EVGO vs ChargePoint stocks

EVgo’s business is doing well

EVGo is highly shorted even as its business continues doing well. The most recent financial results showed that its revenue rose by 118% to $55.2 million in the first quarter as the network throughput soared to a record high of 53 gigawatt-hours. 

The company continued adding the number of locations. They jumped by 250 in the quarter, reaching almost 4,000 stores. Also, the number of new customers rose by 109k in Q1, meaning that it is seeing robust growth.

EVgo also made other improvements during the quarter as it reduced its costs, leading to a 43% improvement in losses to $28 million. 

While the company is still burning cash, it has a solid balance sheet with over $175 million in cash. Its total current assets stood at $239 million. 

Analysts expect that its business will continue doing well in the next few years. Its annual revenue is expected to move from $160 million in 2023 to over $250 million this year and $347 million in 2025. The company has constantly beat analysts’ estimates.

Most analysts, including from Cantor Fitzgerald, Benchmark, Evercore ISI, and Citigroup have a bullish rating, with the average stock estimate being at $5.60. Therefore, there are signs that EVgo stock will have more upside later this year.

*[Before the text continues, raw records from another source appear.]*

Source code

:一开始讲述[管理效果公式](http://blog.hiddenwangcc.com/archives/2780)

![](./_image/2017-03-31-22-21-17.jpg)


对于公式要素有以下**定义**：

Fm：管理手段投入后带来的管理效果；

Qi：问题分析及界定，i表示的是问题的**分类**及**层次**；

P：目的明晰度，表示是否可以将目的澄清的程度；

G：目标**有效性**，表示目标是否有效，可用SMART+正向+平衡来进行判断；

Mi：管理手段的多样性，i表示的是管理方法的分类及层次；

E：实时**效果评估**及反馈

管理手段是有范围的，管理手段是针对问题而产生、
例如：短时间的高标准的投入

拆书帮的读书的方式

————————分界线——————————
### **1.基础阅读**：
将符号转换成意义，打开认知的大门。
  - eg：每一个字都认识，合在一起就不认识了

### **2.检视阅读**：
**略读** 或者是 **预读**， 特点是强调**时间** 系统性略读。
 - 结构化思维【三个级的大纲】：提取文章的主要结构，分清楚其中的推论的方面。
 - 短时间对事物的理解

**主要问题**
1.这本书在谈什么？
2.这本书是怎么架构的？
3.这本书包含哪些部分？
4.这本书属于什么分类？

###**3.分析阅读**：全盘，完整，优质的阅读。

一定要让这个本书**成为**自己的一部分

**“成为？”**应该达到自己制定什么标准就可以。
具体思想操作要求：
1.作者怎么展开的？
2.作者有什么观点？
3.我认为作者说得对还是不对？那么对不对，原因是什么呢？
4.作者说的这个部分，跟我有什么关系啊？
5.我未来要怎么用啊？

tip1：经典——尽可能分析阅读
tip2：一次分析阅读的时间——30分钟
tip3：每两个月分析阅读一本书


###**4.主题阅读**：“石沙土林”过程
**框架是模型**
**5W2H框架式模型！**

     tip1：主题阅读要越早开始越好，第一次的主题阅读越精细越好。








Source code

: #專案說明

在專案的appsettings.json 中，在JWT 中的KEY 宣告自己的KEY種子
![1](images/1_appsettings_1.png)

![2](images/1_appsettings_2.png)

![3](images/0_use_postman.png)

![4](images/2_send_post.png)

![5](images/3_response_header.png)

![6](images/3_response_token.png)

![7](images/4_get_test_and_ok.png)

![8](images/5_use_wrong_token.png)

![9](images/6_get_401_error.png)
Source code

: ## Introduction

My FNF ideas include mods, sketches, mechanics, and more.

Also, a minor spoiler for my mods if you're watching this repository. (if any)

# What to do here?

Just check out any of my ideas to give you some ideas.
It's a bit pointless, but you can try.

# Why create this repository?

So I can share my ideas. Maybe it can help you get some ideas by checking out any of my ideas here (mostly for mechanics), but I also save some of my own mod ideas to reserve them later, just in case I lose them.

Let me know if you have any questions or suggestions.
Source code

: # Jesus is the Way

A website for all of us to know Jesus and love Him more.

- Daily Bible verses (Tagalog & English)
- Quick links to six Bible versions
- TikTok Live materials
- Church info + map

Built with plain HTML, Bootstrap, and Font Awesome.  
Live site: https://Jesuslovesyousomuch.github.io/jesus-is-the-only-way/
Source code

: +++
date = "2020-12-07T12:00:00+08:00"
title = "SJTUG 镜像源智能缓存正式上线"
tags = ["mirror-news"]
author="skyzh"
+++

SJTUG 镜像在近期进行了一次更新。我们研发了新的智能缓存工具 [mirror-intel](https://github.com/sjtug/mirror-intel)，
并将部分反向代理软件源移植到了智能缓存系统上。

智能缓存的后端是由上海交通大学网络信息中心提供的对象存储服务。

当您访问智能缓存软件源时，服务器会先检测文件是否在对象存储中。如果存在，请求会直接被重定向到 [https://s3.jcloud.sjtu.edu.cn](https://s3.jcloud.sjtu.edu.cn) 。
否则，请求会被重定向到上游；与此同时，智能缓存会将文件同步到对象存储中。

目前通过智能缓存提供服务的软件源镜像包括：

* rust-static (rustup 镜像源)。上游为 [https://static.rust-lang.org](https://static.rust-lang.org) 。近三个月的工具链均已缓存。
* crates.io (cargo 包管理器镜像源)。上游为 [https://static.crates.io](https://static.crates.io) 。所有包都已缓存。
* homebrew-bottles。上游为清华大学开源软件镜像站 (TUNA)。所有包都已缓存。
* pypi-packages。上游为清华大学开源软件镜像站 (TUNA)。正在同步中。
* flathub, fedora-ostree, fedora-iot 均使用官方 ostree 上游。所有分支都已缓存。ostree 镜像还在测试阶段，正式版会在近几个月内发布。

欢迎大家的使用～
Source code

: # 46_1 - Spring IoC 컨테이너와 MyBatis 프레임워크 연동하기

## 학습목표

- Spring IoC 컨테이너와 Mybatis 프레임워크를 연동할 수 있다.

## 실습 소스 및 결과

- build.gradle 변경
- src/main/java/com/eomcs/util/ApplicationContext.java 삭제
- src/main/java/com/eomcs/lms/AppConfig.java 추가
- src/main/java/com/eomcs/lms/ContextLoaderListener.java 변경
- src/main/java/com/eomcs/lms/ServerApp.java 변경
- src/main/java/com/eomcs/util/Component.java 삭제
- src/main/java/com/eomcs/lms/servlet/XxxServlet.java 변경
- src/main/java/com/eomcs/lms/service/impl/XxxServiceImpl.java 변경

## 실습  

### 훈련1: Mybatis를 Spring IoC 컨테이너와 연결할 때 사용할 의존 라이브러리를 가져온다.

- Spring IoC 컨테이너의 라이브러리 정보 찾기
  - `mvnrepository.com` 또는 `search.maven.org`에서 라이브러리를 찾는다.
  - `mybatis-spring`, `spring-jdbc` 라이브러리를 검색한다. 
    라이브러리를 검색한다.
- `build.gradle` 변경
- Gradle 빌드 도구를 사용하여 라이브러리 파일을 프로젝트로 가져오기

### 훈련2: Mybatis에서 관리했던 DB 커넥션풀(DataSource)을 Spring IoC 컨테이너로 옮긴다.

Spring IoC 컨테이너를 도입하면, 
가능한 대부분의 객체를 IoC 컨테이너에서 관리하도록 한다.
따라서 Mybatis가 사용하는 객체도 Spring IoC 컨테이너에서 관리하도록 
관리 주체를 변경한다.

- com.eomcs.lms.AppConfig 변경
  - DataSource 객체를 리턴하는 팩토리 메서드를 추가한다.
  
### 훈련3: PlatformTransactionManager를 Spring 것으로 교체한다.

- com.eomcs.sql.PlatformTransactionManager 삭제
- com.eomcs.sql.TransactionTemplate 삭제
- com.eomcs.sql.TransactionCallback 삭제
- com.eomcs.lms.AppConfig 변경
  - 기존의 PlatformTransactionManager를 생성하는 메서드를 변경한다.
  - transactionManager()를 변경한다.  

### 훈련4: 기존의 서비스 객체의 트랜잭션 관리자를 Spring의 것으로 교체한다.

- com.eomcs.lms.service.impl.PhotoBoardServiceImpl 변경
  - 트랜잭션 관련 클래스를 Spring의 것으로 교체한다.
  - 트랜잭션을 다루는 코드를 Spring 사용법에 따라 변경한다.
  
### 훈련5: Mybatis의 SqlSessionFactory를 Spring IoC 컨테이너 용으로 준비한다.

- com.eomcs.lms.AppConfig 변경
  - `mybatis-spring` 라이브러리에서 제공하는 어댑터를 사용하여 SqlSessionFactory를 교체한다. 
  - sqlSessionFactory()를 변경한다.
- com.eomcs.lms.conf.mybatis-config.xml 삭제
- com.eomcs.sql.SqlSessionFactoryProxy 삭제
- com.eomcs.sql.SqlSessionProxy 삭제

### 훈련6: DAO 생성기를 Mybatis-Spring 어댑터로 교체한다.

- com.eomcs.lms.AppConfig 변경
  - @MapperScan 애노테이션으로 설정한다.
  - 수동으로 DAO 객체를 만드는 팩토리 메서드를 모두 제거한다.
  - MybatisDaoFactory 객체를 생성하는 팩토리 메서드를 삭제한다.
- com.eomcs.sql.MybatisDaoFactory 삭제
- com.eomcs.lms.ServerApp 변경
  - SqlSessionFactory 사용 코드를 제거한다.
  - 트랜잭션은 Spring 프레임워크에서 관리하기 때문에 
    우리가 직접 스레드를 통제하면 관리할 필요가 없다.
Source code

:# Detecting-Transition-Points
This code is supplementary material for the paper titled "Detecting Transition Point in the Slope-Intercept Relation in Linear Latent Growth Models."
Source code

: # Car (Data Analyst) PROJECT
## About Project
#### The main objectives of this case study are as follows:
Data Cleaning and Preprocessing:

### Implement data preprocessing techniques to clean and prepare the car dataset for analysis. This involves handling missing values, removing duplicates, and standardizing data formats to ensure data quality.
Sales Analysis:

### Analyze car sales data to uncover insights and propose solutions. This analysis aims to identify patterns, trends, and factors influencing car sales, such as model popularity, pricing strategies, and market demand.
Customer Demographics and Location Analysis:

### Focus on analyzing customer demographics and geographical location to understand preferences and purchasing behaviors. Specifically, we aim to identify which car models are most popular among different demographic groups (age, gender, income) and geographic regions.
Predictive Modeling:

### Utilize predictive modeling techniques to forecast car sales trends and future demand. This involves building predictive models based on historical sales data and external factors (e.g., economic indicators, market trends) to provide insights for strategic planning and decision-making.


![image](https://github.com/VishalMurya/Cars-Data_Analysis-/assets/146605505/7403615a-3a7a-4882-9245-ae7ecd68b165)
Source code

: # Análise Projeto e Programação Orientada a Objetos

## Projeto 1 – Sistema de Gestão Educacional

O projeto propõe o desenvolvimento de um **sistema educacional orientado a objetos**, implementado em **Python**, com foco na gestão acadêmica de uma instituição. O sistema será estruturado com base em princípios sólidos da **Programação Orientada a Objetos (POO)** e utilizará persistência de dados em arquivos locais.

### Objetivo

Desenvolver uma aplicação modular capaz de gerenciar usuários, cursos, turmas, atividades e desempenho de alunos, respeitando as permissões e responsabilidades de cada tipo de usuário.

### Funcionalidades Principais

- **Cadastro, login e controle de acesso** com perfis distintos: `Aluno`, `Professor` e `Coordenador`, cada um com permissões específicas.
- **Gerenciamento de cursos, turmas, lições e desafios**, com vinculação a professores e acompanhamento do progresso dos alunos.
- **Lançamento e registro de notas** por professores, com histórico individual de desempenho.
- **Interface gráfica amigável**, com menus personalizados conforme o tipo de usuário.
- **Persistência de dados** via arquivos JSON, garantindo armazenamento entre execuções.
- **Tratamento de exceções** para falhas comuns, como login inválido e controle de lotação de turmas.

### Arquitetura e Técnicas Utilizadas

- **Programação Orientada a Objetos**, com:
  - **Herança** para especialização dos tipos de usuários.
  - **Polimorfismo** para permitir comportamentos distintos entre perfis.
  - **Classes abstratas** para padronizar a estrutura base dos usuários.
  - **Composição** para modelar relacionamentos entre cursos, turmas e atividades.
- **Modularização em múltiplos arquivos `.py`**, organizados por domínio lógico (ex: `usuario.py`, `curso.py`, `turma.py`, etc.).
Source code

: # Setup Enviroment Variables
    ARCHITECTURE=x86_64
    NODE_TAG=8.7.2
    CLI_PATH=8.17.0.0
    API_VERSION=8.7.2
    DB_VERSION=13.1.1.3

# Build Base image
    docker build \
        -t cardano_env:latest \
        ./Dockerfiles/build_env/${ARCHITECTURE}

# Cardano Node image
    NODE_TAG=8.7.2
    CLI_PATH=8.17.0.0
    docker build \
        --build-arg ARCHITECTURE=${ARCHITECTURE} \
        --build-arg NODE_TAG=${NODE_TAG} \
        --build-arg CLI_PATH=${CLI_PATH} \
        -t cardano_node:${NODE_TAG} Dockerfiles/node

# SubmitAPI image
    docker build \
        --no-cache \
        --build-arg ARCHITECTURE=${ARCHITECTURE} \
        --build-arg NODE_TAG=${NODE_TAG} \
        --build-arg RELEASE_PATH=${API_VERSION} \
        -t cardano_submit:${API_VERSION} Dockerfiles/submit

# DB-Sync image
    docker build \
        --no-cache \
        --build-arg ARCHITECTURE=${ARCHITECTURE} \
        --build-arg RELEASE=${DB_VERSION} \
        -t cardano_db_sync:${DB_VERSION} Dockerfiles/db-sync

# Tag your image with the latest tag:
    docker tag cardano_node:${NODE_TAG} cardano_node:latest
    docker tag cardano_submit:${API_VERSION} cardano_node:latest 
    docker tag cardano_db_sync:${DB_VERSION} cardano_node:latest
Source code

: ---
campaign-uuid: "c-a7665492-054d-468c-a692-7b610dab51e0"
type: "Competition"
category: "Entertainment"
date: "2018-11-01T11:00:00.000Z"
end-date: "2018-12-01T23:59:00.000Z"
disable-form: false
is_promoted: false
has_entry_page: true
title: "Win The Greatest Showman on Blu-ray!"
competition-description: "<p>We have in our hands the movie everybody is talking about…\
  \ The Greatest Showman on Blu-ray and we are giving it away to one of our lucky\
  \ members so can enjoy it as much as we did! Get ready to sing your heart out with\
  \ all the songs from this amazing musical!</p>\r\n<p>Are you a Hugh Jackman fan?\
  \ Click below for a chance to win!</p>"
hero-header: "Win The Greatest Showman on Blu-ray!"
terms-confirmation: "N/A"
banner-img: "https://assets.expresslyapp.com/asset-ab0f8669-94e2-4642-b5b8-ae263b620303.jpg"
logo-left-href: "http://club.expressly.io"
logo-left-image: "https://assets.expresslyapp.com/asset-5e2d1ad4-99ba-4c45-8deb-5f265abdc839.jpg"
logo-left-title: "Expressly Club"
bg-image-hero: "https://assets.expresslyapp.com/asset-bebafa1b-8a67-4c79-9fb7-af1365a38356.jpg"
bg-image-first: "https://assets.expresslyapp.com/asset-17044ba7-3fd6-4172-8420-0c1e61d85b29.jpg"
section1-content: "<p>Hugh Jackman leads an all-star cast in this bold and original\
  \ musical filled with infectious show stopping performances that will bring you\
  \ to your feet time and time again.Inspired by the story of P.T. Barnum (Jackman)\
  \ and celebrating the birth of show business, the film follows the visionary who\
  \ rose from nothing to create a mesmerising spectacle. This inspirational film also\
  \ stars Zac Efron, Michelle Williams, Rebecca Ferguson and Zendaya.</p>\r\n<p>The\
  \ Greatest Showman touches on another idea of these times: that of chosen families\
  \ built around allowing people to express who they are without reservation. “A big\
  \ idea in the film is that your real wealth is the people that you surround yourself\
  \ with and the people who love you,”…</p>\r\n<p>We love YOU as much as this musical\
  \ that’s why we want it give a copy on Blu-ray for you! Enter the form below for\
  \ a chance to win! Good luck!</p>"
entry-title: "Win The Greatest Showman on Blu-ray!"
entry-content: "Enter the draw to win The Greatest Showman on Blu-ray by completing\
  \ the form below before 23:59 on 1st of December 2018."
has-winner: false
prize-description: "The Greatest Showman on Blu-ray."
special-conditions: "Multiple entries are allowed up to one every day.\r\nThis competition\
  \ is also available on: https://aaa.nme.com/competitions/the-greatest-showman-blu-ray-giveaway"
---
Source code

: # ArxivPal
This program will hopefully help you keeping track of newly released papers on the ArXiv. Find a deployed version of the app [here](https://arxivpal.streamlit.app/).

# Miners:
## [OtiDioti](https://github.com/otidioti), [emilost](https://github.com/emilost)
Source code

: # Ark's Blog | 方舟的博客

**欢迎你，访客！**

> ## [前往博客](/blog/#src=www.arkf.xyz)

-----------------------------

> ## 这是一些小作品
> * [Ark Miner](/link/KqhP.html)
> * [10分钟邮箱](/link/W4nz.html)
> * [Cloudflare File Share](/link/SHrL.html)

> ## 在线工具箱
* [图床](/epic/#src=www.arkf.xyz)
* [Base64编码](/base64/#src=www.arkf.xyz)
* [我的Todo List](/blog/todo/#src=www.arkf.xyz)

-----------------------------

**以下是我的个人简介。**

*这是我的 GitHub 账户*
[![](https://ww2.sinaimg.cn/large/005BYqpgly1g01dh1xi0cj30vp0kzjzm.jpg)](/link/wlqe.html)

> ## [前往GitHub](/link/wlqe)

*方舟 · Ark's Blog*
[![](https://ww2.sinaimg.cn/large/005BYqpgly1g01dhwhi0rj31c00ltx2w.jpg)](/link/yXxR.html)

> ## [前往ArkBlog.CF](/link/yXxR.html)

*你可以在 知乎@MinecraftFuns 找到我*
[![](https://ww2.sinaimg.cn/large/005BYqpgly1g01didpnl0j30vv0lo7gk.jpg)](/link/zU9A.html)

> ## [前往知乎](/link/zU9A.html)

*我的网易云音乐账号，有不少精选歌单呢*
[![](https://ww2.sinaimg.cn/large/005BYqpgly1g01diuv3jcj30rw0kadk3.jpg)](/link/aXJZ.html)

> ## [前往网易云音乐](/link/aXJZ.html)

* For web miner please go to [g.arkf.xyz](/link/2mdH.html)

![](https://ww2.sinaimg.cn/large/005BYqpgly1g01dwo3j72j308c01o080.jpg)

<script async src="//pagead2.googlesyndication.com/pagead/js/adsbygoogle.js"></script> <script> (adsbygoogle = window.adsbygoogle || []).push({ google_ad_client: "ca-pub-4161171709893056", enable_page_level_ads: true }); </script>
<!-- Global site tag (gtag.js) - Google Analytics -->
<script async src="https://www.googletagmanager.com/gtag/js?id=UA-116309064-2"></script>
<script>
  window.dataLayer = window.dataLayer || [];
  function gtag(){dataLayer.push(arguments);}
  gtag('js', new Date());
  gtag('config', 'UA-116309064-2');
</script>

ChargePoint stock faces headwinds

While EVgo business is doing well, ChargePoint is still in trouble. Its first-quarter revenue dropped by 18% in the first quarter to $107 million. This decline happened as the networked charging systems revenue fell by 34% while its subscriptions rose by 27% to $26.4 million. 

The company’s balance sheet is also a bit strained, meaning that it could need to raise cash later this year. It held about $292 million in cash and short-term investments and a $150 million revolving facility. 

ChargePoint generated a net loss of over $71 million in the first quarter and over $457 million in 2023. This means that the company may be forced to raise more cash later this year, which could lead to more solution. ChargePoint also has over $284 million in long-term debt. 

Analysts expect that ChargePoint’s revenue will grow by just 2% this year to $517 million while its loss per share will be 32 cents.

EVgo vs ChargePoint stocks: better buy?

The EV charging industry has gone through major headwinds in the past few years. These challenges are in line with what is happening in the EV industry which has triggered a sharp decline in EV stocks like Lucid Group and Tesla. 

I believe that EV charging companies will ultimately recover since the number of EVs will continue growing. If this happens, EVgo will likely be a better stock to invest in than ChargePoint. It is still growing and has a better balance sheet.